Khái niệm cốt lõi
The proposed BRGScene framework effectively bridges stereo geometry and bird's-eye-view (BEV) representation to achieve reliable and accurate semantic scene completion solely from stereo RGB images.
Tóm tắt
The paper proposes the BRGScene framework that leverages both stereo geometry and bird's-eye-view (BEV) representations to achieve reliable and accurate semantic scene completion from stereo RGB images.
Key highlights:
- Stereo matching provides explicit geometric cues to mitigate ambiguity, while BEV representation enhances hallucination ability with global semantic context.

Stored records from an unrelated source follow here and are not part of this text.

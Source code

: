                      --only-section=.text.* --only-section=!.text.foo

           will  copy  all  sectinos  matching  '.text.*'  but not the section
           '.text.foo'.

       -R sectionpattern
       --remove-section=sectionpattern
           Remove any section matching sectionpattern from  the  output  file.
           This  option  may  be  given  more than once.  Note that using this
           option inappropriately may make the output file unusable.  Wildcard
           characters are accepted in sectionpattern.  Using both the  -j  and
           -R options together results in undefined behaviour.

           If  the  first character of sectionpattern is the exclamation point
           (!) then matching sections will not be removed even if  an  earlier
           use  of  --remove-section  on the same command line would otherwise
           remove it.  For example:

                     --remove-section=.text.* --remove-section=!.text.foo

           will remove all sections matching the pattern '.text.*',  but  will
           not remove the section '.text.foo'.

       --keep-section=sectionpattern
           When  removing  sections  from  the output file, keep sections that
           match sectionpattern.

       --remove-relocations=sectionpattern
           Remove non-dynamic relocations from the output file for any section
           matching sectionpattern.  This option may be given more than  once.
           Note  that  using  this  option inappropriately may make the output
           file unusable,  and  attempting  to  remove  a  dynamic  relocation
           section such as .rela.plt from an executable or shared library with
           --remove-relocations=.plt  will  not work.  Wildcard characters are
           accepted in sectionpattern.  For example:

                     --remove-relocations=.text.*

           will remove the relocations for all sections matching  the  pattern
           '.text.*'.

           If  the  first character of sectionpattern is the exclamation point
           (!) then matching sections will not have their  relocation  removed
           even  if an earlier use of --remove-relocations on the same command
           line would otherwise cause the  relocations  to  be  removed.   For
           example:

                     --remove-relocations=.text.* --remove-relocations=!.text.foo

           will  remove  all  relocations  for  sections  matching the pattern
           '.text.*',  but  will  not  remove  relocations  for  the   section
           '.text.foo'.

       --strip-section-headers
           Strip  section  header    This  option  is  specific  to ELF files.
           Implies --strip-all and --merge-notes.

- A Mutual Interactive Ensemble (MIE) block is designed to bridge the representation gap between stereo volume and BEV volume for fine-grained reliable perception.
- The MIE block includes a Bi-directional Reliable Interaction (BRI) module that encourages pixel-level reliable information exchange, and a Dual Volume Ensemble (DVE) module that facilitates complementary aggregation.
- BRGScene outperforms state-of-the-art camera-based methods on the SemanticKITTI benchmark, demonstrating significant improvements in both geometric completion and semantic segmentation.
- Preliminary experiments also show the effectiveness of BRGScene in the 3D object detection task on the nuScenes dataset.
Thống kê
"Compared to VoxFormer-T, our method has a 14.5% relative improvement in terms of mIoU on the SemanticKITTI test set."
"Our proposed BRGScene efficiently outperforms all the other stereo-based methods on the SemanticKITTI validation set."
Trích dẫn
"To bridge the representation gap between stereo geometry and BEV features within a unified framework for pixel-level reliable prediction, we propose BRGScene, a framework that bridges stereo matching technique and BEV representation for fine-grained reliable SSC."
"Our framework aims to fully exploit the potential of vision inputs with explicit geometric constraint of stereo matching and global semantic context of BEV representation."